Novamente refletindo sobre o tema, no entanto, de acordo com premissa fundada nas máximas de experiência, subministradas pela observação do que ordinariamente acontece, a atividade exercida pelos trabalhadores no corte e cultivo de cana-de-açúcar pode ser enquadrada no código 1.2.11 do Anexo do Decreto n.º 53.831/64 (Tóxicos Orgânicos), no Item 12 do Anexo II do Decreto nº 2.172/97, bem como no Item XII do Anexo II do Decreto nº 3.048/99, uma vez que o trabalho, tido como insalubre, envolve desgaste físico excessivo, com horas de exposição ao sol e a produtos químicos, tais como, pesticidas, inseticidas e herbicidas, além do contato direto com os malefícios da fuligem, exigindo-se, ainda, alta produtividade, em lamentáveis condições antiergonômicas de trabalho.
Assim, deve o INSS computar como atividade especial os períodos acima, convertendo-os em atividade comum.
(...)
Preliminar rejeitada. Apelação do INSS improvida.
(TRF 3ª Região, 8ª Turma, ApCiv - APELAÇÃO CÍVEL - 5052700-13.2023.4.03.9999, Rel. Desembargador Federal TORU YAMAMOTO, julgado em 26/07/2023, DJEN DATA: 31/07/2023)
(...)
Desse modo, restou devidamente comprovado nos autos o exercício de atividade especial pela parte autora nos períodos indicados, conforme a legislação aplicável à espécie, em virtude da exposição aos agentes nocivos supra.
Saliente-se que, na esfera administrativa, a autarquia previdenciária reconheceu a atividade especial no período de 02/05/1994 a 28/04/1995 (Id 220564258, página 33), que resta incontroverso. Igualmente, em Juízo, o INSS reconheceu o exercício de atividade especial no intervalo de 29/04/1995 a 31/03/2011.
Desta forma, considerados os períodos de atividade especial reconhecidos na via administrativa e nesta via judicial, de 30/05/1988 a 04/05/1992, 06/05/1992 a 12/12/1992, 01/02/1993 a 30/10/1993 e 17/01/1994 a 22/04/1994 e 02/05/1994 a 19/10/2017, a parte autora alcançou mais de 25 (vinte e cinco) anos de atividade especial, na data do requerimento administrativo (20/10/2017), sendo, portanto, devida a aposentadoria especial, conforme o artigo 57 da Lei nº 8.213/91.” (Id 279857499)

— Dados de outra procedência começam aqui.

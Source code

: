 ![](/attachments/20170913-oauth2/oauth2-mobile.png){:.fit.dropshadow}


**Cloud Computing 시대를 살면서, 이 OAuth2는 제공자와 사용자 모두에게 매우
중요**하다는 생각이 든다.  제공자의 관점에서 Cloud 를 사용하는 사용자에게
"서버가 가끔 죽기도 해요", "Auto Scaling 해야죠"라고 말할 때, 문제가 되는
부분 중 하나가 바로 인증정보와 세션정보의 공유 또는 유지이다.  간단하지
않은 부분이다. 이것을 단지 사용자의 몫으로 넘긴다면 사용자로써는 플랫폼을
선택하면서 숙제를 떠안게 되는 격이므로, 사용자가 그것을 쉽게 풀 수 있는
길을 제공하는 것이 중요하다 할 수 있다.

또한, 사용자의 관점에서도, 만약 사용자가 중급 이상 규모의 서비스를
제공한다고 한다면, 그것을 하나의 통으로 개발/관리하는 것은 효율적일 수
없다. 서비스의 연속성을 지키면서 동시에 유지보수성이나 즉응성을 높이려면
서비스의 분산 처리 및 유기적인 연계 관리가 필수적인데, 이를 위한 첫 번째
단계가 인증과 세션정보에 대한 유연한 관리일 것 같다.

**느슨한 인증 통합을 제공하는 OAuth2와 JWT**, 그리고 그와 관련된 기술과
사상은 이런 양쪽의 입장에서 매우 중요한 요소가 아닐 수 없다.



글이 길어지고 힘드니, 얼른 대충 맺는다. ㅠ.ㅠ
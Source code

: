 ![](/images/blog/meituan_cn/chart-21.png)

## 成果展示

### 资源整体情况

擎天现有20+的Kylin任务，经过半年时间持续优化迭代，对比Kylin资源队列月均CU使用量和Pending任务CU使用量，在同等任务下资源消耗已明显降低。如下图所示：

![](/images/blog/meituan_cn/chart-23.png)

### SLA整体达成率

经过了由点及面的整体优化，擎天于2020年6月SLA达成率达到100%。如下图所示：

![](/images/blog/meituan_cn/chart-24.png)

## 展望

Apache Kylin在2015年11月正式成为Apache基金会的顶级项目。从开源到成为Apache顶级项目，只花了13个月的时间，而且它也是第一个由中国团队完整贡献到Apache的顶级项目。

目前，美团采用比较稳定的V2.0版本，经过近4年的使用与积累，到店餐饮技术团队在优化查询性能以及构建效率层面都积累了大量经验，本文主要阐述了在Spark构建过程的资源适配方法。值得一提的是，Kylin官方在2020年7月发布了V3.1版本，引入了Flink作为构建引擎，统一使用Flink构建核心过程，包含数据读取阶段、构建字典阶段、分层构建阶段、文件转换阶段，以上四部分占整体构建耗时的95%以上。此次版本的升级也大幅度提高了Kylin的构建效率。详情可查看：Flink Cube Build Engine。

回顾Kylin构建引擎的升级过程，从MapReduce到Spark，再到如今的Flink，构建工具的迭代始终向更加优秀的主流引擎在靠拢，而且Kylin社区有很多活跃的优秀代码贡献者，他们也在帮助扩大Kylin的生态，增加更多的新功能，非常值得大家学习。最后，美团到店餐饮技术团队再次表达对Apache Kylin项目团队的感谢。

Como se observa, foram decididas, de forma coerente, sem os alegados vícios, todas as questões jurídicas, legais ou constitucionais invocadas e essenciais à resolução da causa, ainda que não em plena conformidade com a pretensão deduzida, fato que não viabiliza, porém, o acolhimento de embargos de declaração.
Verifica-se que, na realidade, pretende o embargante o reexame da causa, o que não é possível em sede de embargos de declaração, a não ser em casos excepcionais, como o de omissão, contradição ou obscuridade, o que não é o caso dos presentes autos.
Outrossim, ainda que se pretenda a análise da matéria destacada para fins de prequestionamento, in casu, não restou demonstrada a existência de quaisquer dos vícios elencados no art. 1.022, incisos I, II e III do CPC, de modo que se impõe a rejeição dos presentes embargos de declaração.
Diante do exposto, REJEITO OS EMBARGOS DE DECLARAÇÃO, na forma da fundamentação.
É o voto.
E M E N T A
PROCESSUAL CIVIL. PREVIDENCIÁRIO. EMBARGOS DE DECLARAÇÃO. REDISCUSSÃO DA CAUSA. IMPOSSIBILIDADE. EMBARGOS REJEITADOS.
- São cabíveis embargos de declaração quando o provimento jurisdicional padece de omissão, contradição ou obscuridade, bem como quando há erro material a ser sanado. Não servem os embargos de declaração para a rediscussão da causa.
- Foram decididas, de forma coerente, sem os alegados vícios, todas as questões jurídicas, legais ou constitucionais invocadas e essenciais à resolução da causa, ainda que não em plena conformidade com a pretensão deduzida, fato que não viabiliza, porém, o acolhimento de embargos de declaração.
- Ainda que se pretenda a análise da matéria destacada para fins de prequestionamento, in casu, não restou demonstrada a existência de quaisquer dos vícios elencados no art. 1.022, incisos I, II e III do CPC, de modo que se impõe a rejeição dos presentes embargos de declaração.
- Pretende o embargante o reexame da causa, o que não é possível em sede de embargos de declaração, a não ser em casos excepcionais, como o de omissão, contradição ou obscuridade, o que não é o caso dos presentes autos.
- Embargos de declaração rejeitados.